* _EXERCISE PROMPT_
Below are some records. Return exactly the lines from the one with "analysis & Captures" to the one with "compared to LSTM. \\", and nothing else.

*** Opening INFORMATION SUPPLIED ***

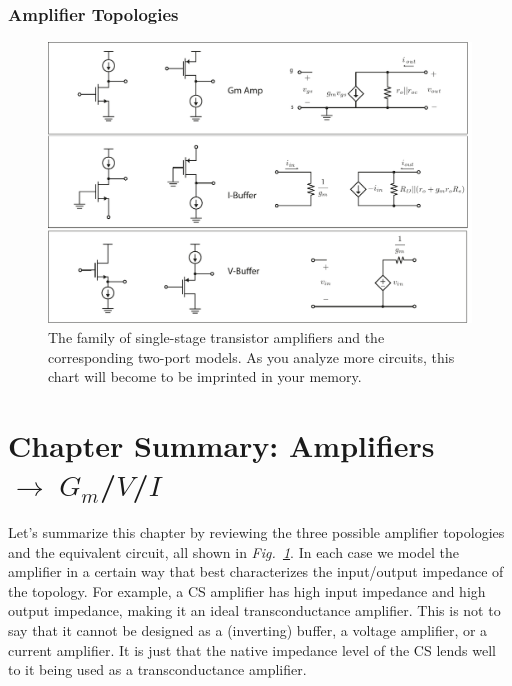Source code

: \subsubsection{Amplifier Topologies}
\begin{figure}[H]
\centering
\includegraphics[width=\columnwidth]{ampchart_models}
\caption{The family of single-stage transistor amplifiers and the corresponding two-port models.  As you analyze more circuits, this chart will become to be imprinted in your memory.}
\label{fig:ampchart_models}
\end{figure}
\newpage
\section{Chapter Summary: Amplifiers \texorpdfstring{$\rightarrow \; G_m$/$V$/$I$}{}}
Let's summarize this chapter by reviewing the three possible amplifier topologies and the equivalent circuit, all shown in \emph{Fig.~\ref{fig:ampchart_models}}.  In each case we model the amplifier in a certain way that best characterizes the input/output impedance of the topology.  For example, a CS amplifier has high input impedance and high output impedance, making it an ideal transconductance amplifier.  This is not to say that it cannot be designed as a (inverting) buffer, a voltage amplifier, or a current amplifier.  It is just that the native impedance level of the CS lends well to it being used as a transconductance amplifier.  

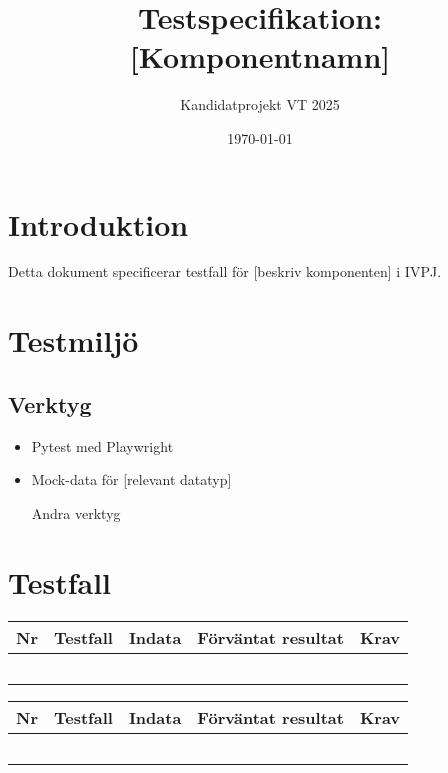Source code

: \documentclass{article}
\begin{document}
\title{Testspecifikation: [Komponentnamn]}
\author{Kandidatprojekt VT 2025}
\date{\today}

\maketitle

\section{Introduktion}
Detta dokument specificerar testfall för [beskriv komponenten] i IVPJ.

\section{Testmiljö}
\subsection{Verktyg}
\begin{itemize}
    \item Pytest med Playwright
    \item Mock-data för [relevant datatyp]
    \item [Andra verktyg]
\end{itemize}

\section{Testfall}

\begin{longtable}{|L{1.5cm}|L{3.2cm}|L{4.5cm}|L{4.5cm}|L{2.2cm}|}
\hline
\textbf{Nr} & \textbf{Testfall} & \textbf{Indata} & \textbf{Förväntat resultat} & \textbf{Krav} \\
\hline
 &  &  &  &  \\
\hline
 &  &  &  &  \\
\hline
 &  &  &  &  \\
\hline
 &  &  &  &  \\
\hline
 &  &  &  &  \\
\hline
\end{longtable}

\begin{longtable}{|L{1.5cm}|L{3.2cm}|L{4.5cm}|L{4.5cm}|L{2.2cm}|}
\hline
\textbf{Nr} & \textbf{Testfall} & \textbf{Indata} & \textbf{Förväntat resultat} & \textbf{Krav} \\
\hline
 &  &  &  &  \\
\hline
 &  &  &  &  \\
\hline
 &  &  &  &  \\
\hline
 &  &  &  &  \\
\hline
 &  &  &  &  \\
\hline
\end{longtable}
\end{document}
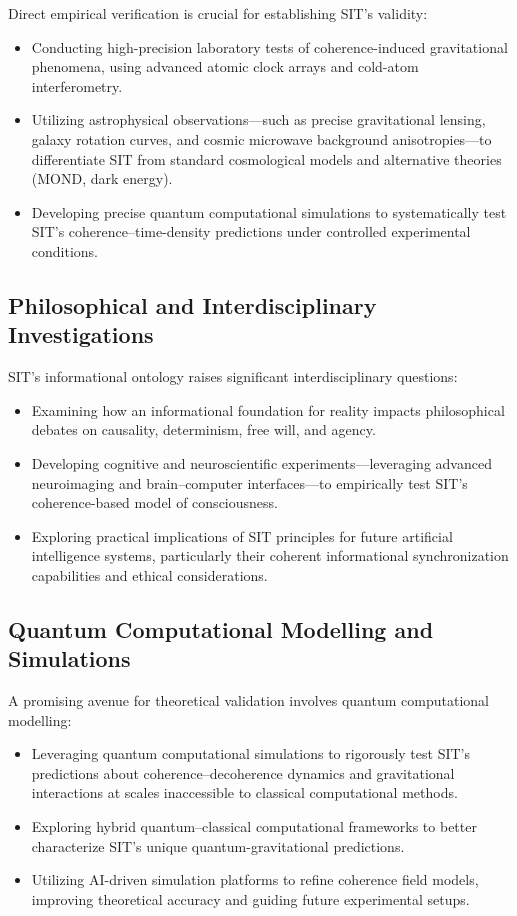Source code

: Direct empirical verification is crucial for establishing SIT's validity:
\begin{itemize}
    \item Conducting high-precision laboratory tests of coherence-induced gravitational phenomena, using advanced atomic clock arrays and cold-atom interferometry.
    \item Utilizing astrophysical observations---such as precise gravitational lensing, galaxy rotation curves, and cosmic microwave background anisotropies---to differentiate SIT from standard cosmological models and alternative theories (MOND, dark energy).
    \item Developing precise quantum computational simulations to systematically test SIT's coherence--time-density predictions under controlled experimental conditions.
\end{itemize}

\subsection{Philosophical and Interdisciplinary Investigations}

SIT's informational ontology raises significant interdisciplinary questions:
\begin{itemize}
    \item Examining how an informational foundation for reality impacts philosophical debates on causality, determinism, free will, and agency.
    \item Developing cognitive and neuroscientific experiments---leveraging advanced neuroimaging and brain--computer interfaces---to empirically test SIT's coherence-based model of consciousness.
    \item Exploring practical implications of SIT principles for future artificial intelligence systems, particularly their coherent informational synchronization capabilities and ethical considerations.
\end{itemize}

\subsection{Quantum Computational Modelling and Simulations}

A promising avenue for theoretical validation involves quantum computational modelling:
\begin{itemize}
    \item Leveraging quantum computational simulations to rigorously test SIT's predictions about coherence--decoherence dynamics and gravitational interactions at scales inaccessible to classical computational methods.
    \item Exploring hybrid quantum--classical computational frameworks to better characterize SIT's unique quantum-gravitational predictions.
    \item Utilizing AI-driven simulation platforms to refine coherence field models, improving theoretical accuracy and guiding future experimental setups.
\end{itemize}

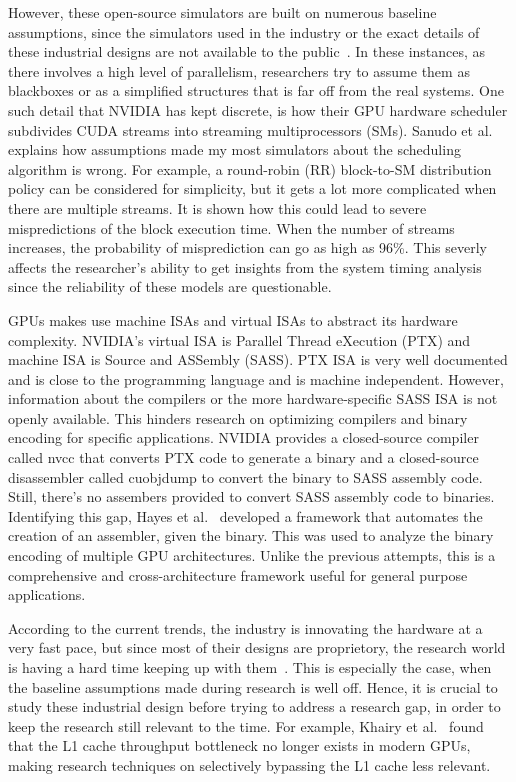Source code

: However, these open-source simulators are built on numerous baseline assumptions, since the simulators used in the industry or the exact details of these industrial designs are not available to the public~\cite{Khairy2020}.
In these instances, as there involves a high level of parallelism, researchers try to assume them as blackboxes or as a simplified structures that is far off from the real systems.
One such detail that NVIDIA has kept discrete, is how their GPU hardware scheduler subdivides CUDA streams into streaming multiprocessors (SMs). 
Sanudo et al.~\cite{Sanudo2020} explains how assumptions made my most simulators about the scheduling algorithm is wrong.
For example, a round-robin (RR) block-to-SM distribution policy can be considered for simplicity, but it gets a lot more complicated when there are multiple streams.
It is shown how this could lead to severe mispredictions of the block execution time.
When the number of streams increases, the probability of misprediction can go as high as 96\%.
This severly affects the researcher's ability to get insights from the system timing analysis since the reliability of these models are questionable.

GPUs makes use machine ISAs and virtual ISAs to abstract its hardware complexity.
NVIDIA's virtual ISA is Parallel Thread eXecution (PTX) and machine ISA is Source and ASSembly (SASS).
PTX ISA is very well documented and is close to the programming language and is machine independent.
However, information about the compilers or the more hardware-specific SASS ISA is not openly available.
This hinders research on optimizing compilers and binary encoding for specific applications.
NVIDIA provides a closed-source compiler called nvcc that converts PTX code to generate a binary and a closed-source disassembler called cuobjdump to convert the binary to SASS assembly code.
Still, there's no assembers provided to convert SASS assembly code to binaries.
Identifying this gap, Hayes et al.~\cite{Hayes2019} developed a framework that automates the creation of an assembler, given the binary.
This was used to analyze the binary encoding of multiple GPU architectures.
Unlike the previous attempts, this is a comprehensive and cross-architecture framework useful for general purpose applications.

According to the current trends, the industry is innovating the hardware at a very fast pace, but since most of their designs are proprietory, the research world is having a hard time keeping up with them~\cite{Khairy2020}.
This is especially the case, when the baseline assumptions made during research is well off.
Hence, it is crucial to study these industrial design before trying to address a research gap, in order to keep the research still relevant to the time.
For example, Khairy et al.~\cite{Khairy2020} found that the L1 cache throughput bottleneck no longer exists in modern GPUs, making research techniques on selectively bypassing the L1 cache less relevant.

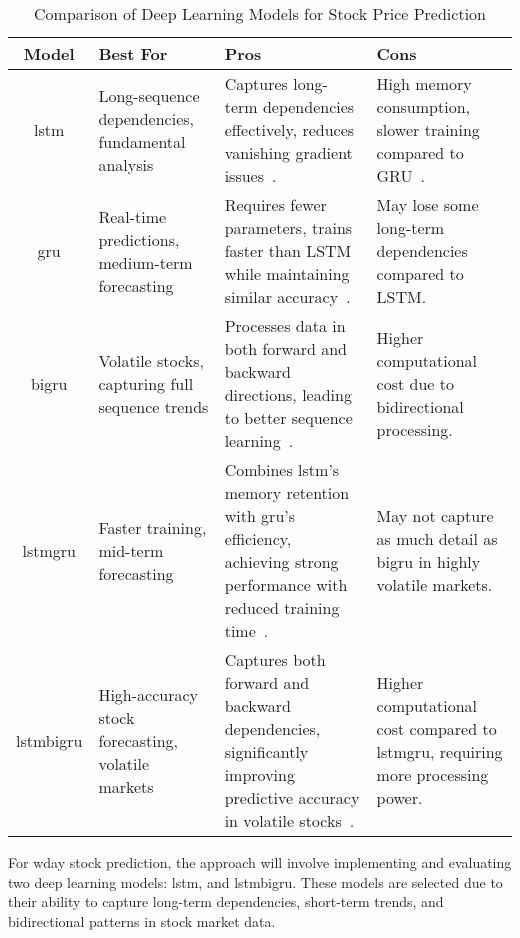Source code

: \begin{table}[H]
    \centering
    \caption{Comparison of Deep Learning Models for Stock Price Prediction}
    \label{tab:stock_models}
    \begin{tabular}{cp{4cm}p{4cm}p{4cm}}
        \hline
        \textbf{Model} & \textbf{Best For} & \textbf{Pros} & \textbf{Cons} \\
        \hline
        \acrshort{lstm} & Long-sequence dependencies, fundamental analysis & Captures
        long-term dependencies effectively, reduces vanishing gradient
        issues~\parencite{shaban2024SMPDL}. & High memory consumption, slower training 
        compared to GRU~\parencite{chang2024StockPrediction}. \\
        \acrshort{gru} & Real-time predictions, medium-term forecasting & Requires 
        fewer parameters, trains faster than LSTM while maintaining similar
        accuracy~\parencite{guo2024LSTMStock}. & May lose some long-term dependencies 
        compared to LSTM. \\
        \acrshort{bigru} & Volatile stocks, capturing full sequence trends & Processes 
        data in both forward and backward directions, leading to better sequence
        learning~\parencite{shaban2024SMPDL}. & Higher computational cost due to 
        bidirectional processing. \\
        \acrshort{lstmgru} & Faster training, mid-term forecasting & 
        Combines \acrshort{lstm}'s memory retention with \acrshort{gru}’s efficiency,
        achieving strong performance with reduced training 
        time~\parencite{chang2024StockPrediction}. & May not capture as much detail as 
        \acrshort{bigru} in highly volatile markets. \\
        \acrshort{lstmbigru} & High-accuracy stock forecasting, volatile markets & 
        Captures both forward and backward dependencies, significantly improving 
        predictive accuracy in volatile stocks~\parencite{shaban2024SMPDL}. & 
        Higher computational cost compared to \acrshort{lstmgru}, requiring more 
        processing power. \\ \hline
    \end{tabular}
\end{table}

For \acrshort{wday} stock prediction, the approach will involve implementing and evaluating 
two deep learning models: \acrshort{lstm}, and \acrshort{lstmbigru}.
These models are selected due to their ability to capture long-term dependencies, 
short-term trends, and bidirectional patterns in stock market data.

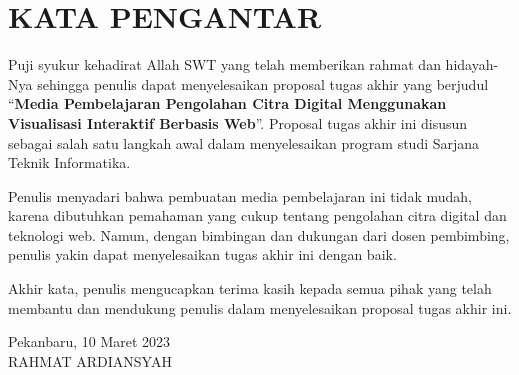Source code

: \chapter*{KATA PENGANTAR}

Puji syukur kehadirat Allah SWT yang telah memberikan rahmat dan hidayah-Nya sehingga penulis dapat menyelesaikan proposal tugas akhir yang berjudul ``\textbf{Media Pembelajaran Pengolahan Citra Digital Menggunakan Visualisasi Interaktif Berbasis Web}''. Proposal tugas akhir ini disusun sebagai salah satu langkah awal dalam menyelesaikan program studi Sarjana Teknik Informatika.

Penulis menyadari bahwa pembuatan media pembelajaran ini tidak mudah, karena dibutuhkan pemahaman yang cukup tentang pengolahan citra digital dan teknologi web. Namun, dengan bimbingan dan dukungan dari dosen pembimbing, penulis yakin dapat menyelesaikan tugas akhir ini dengan baik.

Akhir kata, penulis mengucapkan terima kasih kepada semua pihak yang telah membantu dan mendukung penulis dalam menyelesaikan proposal tugas akhir ini.

\vspace{1cm}
\begin{flushright}
    Pekanbaru, 10 Maret 2023\\
    \vspace{2.5cm}
    {RAHMAT ARDIANSYAH}\\
\end{flushright}

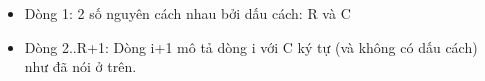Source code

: \begin{itemize}
	\item     Dòng 1: 2 số nguyên cách nhau bởi dấu cách: R và C   
	\item     Dòng 2..R+1: Dòng i+1 mô tả dòng i với C ký tự (và không có dấu          cách) như đã nói ở trên.   
\end{itemize}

*** Closing INFORMATION SUPPLIED ***

* _RESPONSE TO THE TASK_
        \acrshort{lstm} & Long-sequence dependencies, fundamental analysis & Captures
        long-term dependencies effectively, reduces vanishing gradient
        issues~\parencite{shaban2024SMPDL}. & High memory consumption, slower training 
        compared to GRU~\parencite{chang2024StockPrediction}. \\
        \acrshort{gru} & Real-time predictions, medium-term forecasting & Requires 
        fewer parameters, trains faster than LSTM while maintaining similar
        accuracy~\parencite{guo2024LSTMStock}. & May lose some long-term dependencies 
        compared to LSTM. \\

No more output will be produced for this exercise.